*** Information Section Begins ***
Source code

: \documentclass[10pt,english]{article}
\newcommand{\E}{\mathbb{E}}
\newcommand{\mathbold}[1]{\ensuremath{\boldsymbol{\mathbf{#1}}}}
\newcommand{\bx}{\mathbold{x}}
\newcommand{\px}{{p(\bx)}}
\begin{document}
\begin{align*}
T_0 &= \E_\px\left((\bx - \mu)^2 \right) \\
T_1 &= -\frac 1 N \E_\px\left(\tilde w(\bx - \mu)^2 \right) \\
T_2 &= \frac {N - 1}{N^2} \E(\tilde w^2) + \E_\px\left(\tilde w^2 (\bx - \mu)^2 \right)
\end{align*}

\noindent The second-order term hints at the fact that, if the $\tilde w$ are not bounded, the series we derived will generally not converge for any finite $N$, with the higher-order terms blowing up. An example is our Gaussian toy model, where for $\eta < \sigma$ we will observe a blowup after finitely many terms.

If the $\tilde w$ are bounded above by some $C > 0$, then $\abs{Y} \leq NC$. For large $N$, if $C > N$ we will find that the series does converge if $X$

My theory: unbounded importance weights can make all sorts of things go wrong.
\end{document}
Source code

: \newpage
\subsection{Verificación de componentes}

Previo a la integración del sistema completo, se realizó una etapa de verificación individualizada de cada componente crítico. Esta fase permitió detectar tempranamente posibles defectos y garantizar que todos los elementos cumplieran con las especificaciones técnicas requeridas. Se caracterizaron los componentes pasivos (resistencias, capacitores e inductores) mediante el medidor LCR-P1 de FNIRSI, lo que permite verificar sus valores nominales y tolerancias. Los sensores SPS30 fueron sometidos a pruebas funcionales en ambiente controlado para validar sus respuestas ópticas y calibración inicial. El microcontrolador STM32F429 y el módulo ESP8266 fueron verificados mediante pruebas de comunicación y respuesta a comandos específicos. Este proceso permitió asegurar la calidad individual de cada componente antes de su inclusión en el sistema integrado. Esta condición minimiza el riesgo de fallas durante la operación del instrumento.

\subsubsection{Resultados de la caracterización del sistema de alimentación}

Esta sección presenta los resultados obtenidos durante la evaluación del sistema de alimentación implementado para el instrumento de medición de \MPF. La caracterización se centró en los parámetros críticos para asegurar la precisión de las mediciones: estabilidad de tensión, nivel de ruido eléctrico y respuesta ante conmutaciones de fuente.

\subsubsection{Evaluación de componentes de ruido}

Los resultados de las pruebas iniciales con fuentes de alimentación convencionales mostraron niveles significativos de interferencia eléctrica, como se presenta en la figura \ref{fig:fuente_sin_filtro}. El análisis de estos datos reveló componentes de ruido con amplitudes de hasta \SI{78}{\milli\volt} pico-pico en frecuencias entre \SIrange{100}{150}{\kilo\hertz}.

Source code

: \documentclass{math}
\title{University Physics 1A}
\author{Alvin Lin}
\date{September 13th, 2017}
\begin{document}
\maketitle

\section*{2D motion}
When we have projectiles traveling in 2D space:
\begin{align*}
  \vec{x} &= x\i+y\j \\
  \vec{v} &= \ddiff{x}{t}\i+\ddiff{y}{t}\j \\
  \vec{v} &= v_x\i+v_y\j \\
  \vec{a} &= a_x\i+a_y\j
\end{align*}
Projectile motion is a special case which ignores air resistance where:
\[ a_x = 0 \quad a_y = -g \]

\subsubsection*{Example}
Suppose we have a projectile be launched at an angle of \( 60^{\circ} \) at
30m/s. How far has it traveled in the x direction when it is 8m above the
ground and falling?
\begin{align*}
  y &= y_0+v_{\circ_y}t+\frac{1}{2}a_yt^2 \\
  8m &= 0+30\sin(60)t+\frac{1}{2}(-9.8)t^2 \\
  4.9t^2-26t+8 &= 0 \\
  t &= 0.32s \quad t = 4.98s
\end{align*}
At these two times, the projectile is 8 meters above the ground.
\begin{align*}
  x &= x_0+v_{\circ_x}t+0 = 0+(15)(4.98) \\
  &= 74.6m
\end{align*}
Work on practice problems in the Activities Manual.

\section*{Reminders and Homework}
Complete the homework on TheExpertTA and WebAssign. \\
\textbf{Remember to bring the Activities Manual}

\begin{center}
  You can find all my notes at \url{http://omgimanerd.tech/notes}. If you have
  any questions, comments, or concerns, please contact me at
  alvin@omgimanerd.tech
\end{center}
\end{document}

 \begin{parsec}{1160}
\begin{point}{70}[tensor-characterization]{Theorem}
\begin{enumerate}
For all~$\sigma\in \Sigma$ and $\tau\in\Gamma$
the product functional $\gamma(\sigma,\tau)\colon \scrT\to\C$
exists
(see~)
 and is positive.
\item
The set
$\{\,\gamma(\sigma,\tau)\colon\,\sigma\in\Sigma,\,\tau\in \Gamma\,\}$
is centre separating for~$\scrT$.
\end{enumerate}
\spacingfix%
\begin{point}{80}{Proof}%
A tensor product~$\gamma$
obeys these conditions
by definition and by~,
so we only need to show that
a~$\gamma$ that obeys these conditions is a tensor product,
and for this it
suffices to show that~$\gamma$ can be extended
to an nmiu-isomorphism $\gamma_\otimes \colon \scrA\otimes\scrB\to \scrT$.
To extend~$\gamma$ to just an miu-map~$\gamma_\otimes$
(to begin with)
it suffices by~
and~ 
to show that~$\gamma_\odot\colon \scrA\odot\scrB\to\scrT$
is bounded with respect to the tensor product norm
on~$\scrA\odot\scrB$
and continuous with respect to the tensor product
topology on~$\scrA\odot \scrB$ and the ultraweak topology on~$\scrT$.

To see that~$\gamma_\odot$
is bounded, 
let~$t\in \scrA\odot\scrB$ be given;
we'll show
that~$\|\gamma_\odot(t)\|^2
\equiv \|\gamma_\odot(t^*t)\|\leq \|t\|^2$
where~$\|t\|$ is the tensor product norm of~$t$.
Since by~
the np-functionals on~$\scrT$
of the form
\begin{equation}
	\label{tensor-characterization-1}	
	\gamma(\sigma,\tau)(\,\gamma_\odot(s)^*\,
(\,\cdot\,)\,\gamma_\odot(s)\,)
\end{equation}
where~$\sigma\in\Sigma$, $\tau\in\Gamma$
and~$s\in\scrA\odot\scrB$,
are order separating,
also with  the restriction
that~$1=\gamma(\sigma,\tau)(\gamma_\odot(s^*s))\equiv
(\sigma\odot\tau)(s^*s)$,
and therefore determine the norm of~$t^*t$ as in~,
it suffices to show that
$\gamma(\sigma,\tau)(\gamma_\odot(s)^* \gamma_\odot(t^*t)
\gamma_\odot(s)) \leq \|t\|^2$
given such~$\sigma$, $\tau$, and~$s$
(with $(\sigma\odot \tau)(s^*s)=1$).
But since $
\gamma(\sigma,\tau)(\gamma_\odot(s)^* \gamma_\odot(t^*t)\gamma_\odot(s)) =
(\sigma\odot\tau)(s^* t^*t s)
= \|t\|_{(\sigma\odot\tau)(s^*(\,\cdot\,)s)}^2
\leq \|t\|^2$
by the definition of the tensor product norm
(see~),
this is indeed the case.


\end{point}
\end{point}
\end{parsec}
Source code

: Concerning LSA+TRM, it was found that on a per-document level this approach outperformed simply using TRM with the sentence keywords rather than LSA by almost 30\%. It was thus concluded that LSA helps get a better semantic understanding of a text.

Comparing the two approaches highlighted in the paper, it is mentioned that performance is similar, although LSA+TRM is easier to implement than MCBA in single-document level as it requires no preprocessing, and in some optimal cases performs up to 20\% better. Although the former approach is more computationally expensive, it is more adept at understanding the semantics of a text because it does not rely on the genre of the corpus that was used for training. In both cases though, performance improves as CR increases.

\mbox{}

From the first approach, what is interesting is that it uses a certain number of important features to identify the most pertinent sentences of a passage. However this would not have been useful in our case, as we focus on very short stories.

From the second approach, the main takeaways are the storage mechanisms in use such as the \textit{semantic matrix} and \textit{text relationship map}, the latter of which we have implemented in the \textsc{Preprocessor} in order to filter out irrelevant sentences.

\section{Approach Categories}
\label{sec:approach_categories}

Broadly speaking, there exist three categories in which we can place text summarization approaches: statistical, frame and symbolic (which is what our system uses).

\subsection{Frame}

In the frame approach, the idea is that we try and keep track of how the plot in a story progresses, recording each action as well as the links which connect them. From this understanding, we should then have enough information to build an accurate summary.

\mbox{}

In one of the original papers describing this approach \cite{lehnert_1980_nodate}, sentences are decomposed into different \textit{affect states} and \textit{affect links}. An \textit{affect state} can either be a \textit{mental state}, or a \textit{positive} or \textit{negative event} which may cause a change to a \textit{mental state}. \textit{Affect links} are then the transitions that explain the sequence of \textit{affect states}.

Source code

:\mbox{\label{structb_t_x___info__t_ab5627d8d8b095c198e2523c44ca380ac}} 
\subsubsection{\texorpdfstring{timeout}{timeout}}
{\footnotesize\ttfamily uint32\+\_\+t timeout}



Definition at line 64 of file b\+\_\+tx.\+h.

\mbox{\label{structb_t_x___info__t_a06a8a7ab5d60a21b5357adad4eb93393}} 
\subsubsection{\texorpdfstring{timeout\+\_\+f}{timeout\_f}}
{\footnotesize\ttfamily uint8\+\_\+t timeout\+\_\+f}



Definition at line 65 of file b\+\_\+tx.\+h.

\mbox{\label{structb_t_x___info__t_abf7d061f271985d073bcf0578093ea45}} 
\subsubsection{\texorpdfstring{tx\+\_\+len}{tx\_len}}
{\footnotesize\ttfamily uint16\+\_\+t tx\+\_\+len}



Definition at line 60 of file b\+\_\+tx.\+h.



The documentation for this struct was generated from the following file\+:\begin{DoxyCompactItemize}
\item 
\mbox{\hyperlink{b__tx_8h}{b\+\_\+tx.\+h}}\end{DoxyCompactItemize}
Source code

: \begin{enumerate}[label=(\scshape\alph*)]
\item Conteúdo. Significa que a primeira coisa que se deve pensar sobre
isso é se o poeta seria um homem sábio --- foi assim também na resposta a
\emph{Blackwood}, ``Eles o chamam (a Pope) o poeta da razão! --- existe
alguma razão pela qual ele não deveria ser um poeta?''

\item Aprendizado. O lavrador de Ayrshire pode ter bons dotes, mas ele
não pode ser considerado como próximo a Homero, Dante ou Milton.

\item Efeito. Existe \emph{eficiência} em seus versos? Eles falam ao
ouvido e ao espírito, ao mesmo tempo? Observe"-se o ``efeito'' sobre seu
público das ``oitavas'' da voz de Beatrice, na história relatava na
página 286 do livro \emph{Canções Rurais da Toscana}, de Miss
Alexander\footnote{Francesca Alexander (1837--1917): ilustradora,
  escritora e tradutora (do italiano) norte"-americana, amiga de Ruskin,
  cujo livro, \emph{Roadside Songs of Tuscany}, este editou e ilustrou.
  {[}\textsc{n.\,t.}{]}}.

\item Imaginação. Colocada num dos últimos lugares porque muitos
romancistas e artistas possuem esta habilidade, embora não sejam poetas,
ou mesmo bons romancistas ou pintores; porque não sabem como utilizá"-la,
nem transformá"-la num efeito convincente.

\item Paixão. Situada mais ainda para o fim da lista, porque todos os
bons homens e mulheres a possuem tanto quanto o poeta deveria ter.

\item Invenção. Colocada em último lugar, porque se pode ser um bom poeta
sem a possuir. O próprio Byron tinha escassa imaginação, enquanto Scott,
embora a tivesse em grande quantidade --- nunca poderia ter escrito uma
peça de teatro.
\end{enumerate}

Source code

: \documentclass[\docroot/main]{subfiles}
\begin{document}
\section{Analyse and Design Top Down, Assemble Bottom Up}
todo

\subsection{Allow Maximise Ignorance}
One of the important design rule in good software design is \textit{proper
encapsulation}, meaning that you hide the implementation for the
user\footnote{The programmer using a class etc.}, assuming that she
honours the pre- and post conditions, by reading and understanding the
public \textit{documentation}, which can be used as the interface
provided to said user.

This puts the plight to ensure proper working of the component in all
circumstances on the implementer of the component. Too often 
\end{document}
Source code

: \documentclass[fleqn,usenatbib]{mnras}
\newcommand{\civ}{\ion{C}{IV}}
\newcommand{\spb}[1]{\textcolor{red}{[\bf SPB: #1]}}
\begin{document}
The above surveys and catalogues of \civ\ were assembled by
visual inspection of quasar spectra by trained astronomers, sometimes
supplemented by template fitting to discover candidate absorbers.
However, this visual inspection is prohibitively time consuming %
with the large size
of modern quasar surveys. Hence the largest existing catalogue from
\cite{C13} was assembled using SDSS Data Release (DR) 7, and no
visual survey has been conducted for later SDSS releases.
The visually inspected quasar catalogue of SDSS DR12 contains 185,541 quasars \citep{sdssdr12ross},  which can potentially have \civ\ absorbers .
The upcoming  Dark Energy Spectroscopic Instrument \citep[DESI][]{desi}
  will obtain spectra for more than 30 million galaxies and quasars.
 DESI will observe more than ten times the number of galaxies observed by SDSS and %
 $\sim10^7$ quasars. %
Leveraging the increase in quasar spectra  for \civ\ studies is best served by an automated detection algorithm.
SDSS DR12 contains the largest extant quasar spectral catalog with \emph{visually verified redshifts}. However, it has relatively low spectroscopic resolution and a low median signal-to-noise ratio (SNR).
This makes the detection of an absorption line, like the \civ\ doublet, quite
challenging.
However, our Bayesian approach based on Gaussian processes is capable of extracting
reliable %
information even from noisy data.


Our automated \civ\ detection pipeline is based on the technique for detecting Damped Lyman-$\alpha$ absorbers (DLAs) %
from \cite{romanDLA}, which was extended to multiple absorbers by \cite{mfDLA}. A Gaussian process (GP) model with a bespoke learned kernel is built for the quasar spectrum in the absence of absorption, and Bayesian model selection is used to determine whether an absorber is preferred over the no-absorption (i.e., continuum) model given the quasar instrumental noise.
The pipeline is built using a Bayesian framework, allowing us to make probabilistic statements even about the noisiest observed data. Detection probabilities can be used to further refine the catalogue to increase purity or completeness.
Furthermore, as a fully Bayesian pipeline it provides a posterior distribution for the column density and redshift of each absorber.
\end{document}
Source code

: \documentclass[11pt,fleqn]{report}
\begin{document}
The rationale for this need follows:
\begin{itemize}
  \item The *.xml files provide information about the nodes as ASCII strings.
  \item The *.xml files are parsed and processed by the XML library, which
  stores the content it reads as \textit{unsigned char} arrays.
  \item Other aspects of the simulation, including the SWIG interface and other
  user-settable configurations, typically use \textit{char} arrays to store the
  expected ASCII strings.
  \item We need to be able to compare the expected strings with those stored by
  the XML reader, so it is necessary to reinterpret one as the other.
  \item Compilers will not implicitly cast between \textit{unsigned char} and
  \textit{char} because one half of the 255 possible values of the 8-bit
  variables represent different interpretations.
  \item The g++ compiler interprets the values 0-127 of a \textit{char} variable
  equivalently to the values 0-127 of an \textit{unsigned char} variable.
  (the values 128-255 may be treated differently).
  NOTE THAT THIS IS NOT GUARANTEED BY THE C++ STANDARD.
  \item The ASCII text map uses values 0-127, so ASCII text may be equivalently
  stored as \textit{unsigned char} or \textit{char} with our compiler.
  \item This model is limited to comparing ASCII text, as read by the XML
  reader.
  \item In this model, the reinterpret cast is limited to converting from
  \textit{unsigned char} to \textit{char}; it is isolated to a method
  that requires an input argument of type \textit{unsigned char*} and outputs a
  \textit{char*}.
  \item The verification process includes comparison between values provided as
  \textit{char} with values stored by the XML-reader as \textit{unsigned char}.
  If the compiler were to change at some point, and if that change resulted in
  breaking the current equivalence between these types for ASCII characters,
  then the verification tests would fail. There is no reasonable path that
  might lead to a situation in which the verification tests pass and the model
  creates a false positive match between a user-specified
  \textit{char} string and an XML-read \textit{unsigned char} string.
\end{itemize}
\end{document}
*** Information Section Ends ***
Among the entries above, find the line with "to show that~$\gamma_\odot\colon" and the line with "understanding of a text."; give again exactly these two lines and all lines between them.

to show that~$\gamma_\odot\colon \scrA\odot\scrB\to\scrT$
is bounded with respect to the tensor product norm
on~$\scrA\odot\scrB$
and continuous with respect to the tensor product
topology on~$\scrA\odot \scrB$ and the ultraweak topology on~$\scrT$.

To see that~$\gamma_\odot$
is bounded, 
let~$t\in \scrA\odot\scrB$ be given;
we'll show
that~$\|\gamma_\odot(t)\|^2
\equiv \|\gamma_\odot(t^*t)\|\leq \|t\|^2$
where~$\|t\|$ is the tensor product norm of~$t$.
Since by~
the np-functionals on~$\scrT$
of the form
\begin{equation}
	\label{tensor-characterization-1}	
	\gamma(\sigma,\tau)(\,\gamma_\odot(s)^*\,
(\,\cdot\,)\,\gamma_\odot(s)\,)
\end{equation}
where~$\sigma\in\Sigma$, $\tau\in\Gamma$
and~$s\in\scrA\odot\scrB$,
are order separating,
also with  the restriction
that~$1=\gamma(\sigma,\tau)(\gamma_\odot(s^*s))\equiv
(\sigma\odot\tau)(s^*s)$,
and therefore determine the norm of~$t^*t$ as in~,
it suffices to show that
$\gamma(\sigma,\tau)(\gamma_\odot(s)^* \gamma_\odot(t^*t)
\gamma_\odot(s)) \leq \|t\|^2$
given such~$\sigma$, $\tau$, and~$s$
(with $(\sigma\odot \tau)(s^*s)=1$).
But since $
\gamma(\sigma,\tau)(\gamma_\odot(s)^* \gamma_\odot(t^*t)\gamma_\odot(s)) =
(\sigma\odot\tau)(s^* t^*t s)
= \|t\|_{(\sigma\odot\tau)(s^*(\,\cdot\,)s)}^2
\leq \|t\|^2$
by the definition of the tensor product norm
(see~),
this is indeed the case.


\end{point}
\end{point}
\end{parsec}
Source code

: Concerning LSA+TRM, it was found that on a per-document level this approach outperformed simply using TRM with the sentence keywords rather than LSA by almost 30\%. It was thus concluded that LSA helps get a better semantic understanding of a text.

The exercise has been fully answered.